--- Source material ---

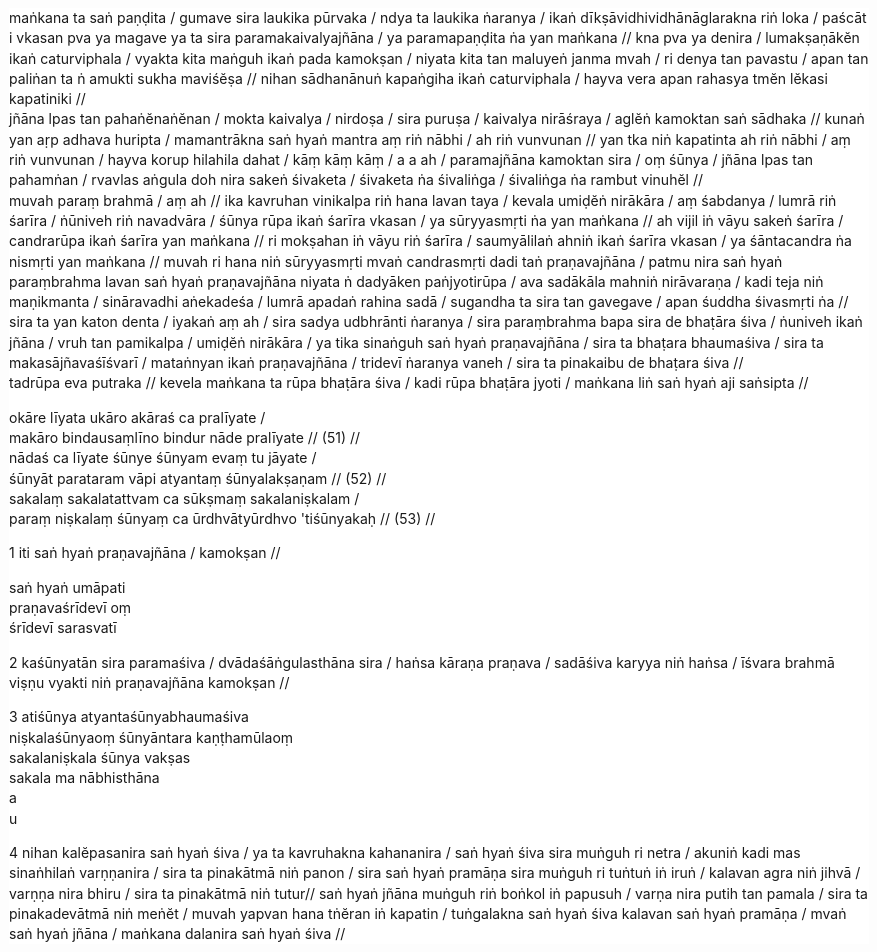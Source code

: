 maṅkana ta saṅ paṇḍita / gumave sira laukika pūrvaka / ndya ta laukika ṅaranya / ikaṅ dīkṣāvidhividhānāglarakna riṅ loka / paścāt i vkasan pva ya magave ya ta sira paramakaivalyajñāna / ya paramapaṇḍita ṅa yan maṅkana // kna pva ya denira / lumakṣaṇākĕn ikaṅ caturviphala / vyakta kita maṅguh ikaṅ pada kamokṣan / niyata kita tan maluyeṅ janma mvah / ri denya tan pavastu / apan tan paliṅan ta ṅ amukti sukha maviśĕṣa // nihan sādhanānuṅ kapaṅgiha ikaṅ caturviphala / hayva vera apan rahasya tmĕn lĕkasi kapatiniki //  
jñāna lpas tan pahaṅĕnaṅĕnan / mokta kaivalya / nirdoṣa / sira puruṣa / kaivalya nirāśraya / aglĕṅ kamoktan saṅ sādhaka // kunaṅ yan aṛp adhava huripta / mamantrākna saṅ hyaṅ mantra aṃ riṅ nābhi / ah riṅ vunvunan // yan tka niṅ kapatinta ah riṅ nābhi / aṃ riṅ vunvunan / hayva korup hilahila dahat / kāṃ kāṃ kāṃ / a a ah / paramajñāna kamoktan sira / oṃ śūnya / jñāna lpas tan pahamṅan / rvavlas aṅgula doh nira sakeṅ śivaketa / śivaketa ṅa śivaliṅga / śivaliṅga ṅa rambut vinuhĕl //  
muvah paraṃ brahmā / aṃ ah // ika kavruhan vinikalpa riṅ hana lavan taya / kevala umiḍĕṅ nirākāra / aṃ śabdanya / lumrā riṅ śarīra / ṅūniveh riṅ navadvāra / śūnya rūpa ikaṅ śarīra vkasan / ya sūryyasmṛti ṅa yan maṅkana // ah vijil iṅ vāyu sakeṅ śarīra / candrarūpa ikaṅ śarīra yan maṅkana // ri mokṣahan iṅ vāyu riṅ śarīra / saumyālilaṅ ahniṅ ikaṅ śarīra vkasan / ya śāntacandra ṅa nismṛti yan maṅkana // muvah ri hana niṅ sūryyasmṛti mvaṅ candrasmṛti dadi taṅ praṇavajñāna / patmu nira saṅ hyaṅ paraṃbrahma lavan saṅ hyaṅ praṇavajñāna niyata ṅ dadyāken paṅjyotirūpa / ava sadākāla mahniṅ nirāvaraṇa / kadi teja niṅ maṇikmanta / sināravadhi aṅekadeśa / lumrā apadaṅ rahina sadā / sugandha ta sira tan gavegave / apan śuddha śivasmṛti ṅa // sira ta yan katon denta / iyakaṅ aṃ ah / sira sadya udbhrānti ṅaranya / sira paraṃbrahma bapa sira de bhaṭāra śiva / ṅuniveh ikaṅ jñāna / vruh tan pamikalpa / umiḍĕṅ nirākāra / ya tika sinaṅguh saṅ hyaṅ praṇavajñāna / sira ta bhaṭara bhaumaśiva / sira ta makasājñavaśīśvarī / mataṅnyan ikaṅ praṇavajñāna / tridevī ṅaranya vaneh / sira ta pinakaibu de bhaṭara śiva //  
tadrūpa eva putraka // kevela maṅkana ta rūpa bhaṭāra śiva / kadi rūpa bhaṭāra jyoti / maṅkana liṅ saṅ hyaṅ aji saṅsipta //  
  
okāre līyata ukāro akāraś ca pralīyate /  
makāro bindausaṃlīno bindur nāde pralīyate // (51) //  
nādaś ca līyate śūnye śūnyam evaṃ tu jāyate /  
śūnyāt parataram vāpi atyantaṃ śūnyalakṣaṇam // (52) //  
sakalaṃ sakalatattvam ca sūkṣmaṃ sakalaniṣkalam /  
paraṃ niṣkalaṃ śūnyaṃ ca ūrdhvātyūrdhvo 'tiśūnyakaḥ // (53) //  
  
1 iti saṅ hyaṅ praṇavajñāna / kamokṣan //  
  
saṅ hyaṅ    umāpati  
praṇavaśrīdevī             oṃ  
śrīdevī      sarasvatī  
  
2 kaśūnyatān sira paramaśiva / dvādaśāṅgulasthāna sira / haṅsa kāraṇa praṇava / sadāśiva karyya niṅ haṅsa / īśvara brahmā viṣṇu vyakti niṅ praṇavajñāna kamokṣan //  
  
3        atiśūnya                             atyantaśūnyabhaumaśiva  
         niṣkalaśūnyaoṃ           śūnyāntara       kaṇṭhamūlaoṃ  
         sakalaniṣkala                śūnya             vakṣas  
         sakala                                 ma          nābhisthāna  
                                                      a  
                                                      u  
  
4 nihan kalĕpasanira saṅ hyaṅ śiva / ya ta kavruhakna kahananira / saṅ hyaṅ śiva sira muṅguh  ri netra / akuniṅ kadi mas sinaṅhilaṅ varṇṇanira / sira ta pinakātmā niṅ panon / sira saṅ hyaṅ pramāṇa sira muṅguh ri tuṅtuṅ iṅ iruṅ / kalavan agra niṅ jihvā / varṇṇa nira bhiru / sira ta pinakātmā niṅ tutur// saṅ hyaṅ jñāna  muṅguh riṅ boṅkol iṅ papusuh / varṇa nira putih tan pamala / sira ta pinakadevātmā niṅ meṅĕt / muvah yapvan hana tṅĕran iṅ kapatin / tuṅgalakna saṅ hyaṅ śiva kalavan saṅ hyaṅ pramāṇa / mvaṅ saṅ hyaṅ jñāna / maṅkana dalanira saṅ hyaṅ śiva //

---

▶ Your assignment: How many lines of the data contain the word "pralīyate"? Answer with the number alone.

▶ Result below: 2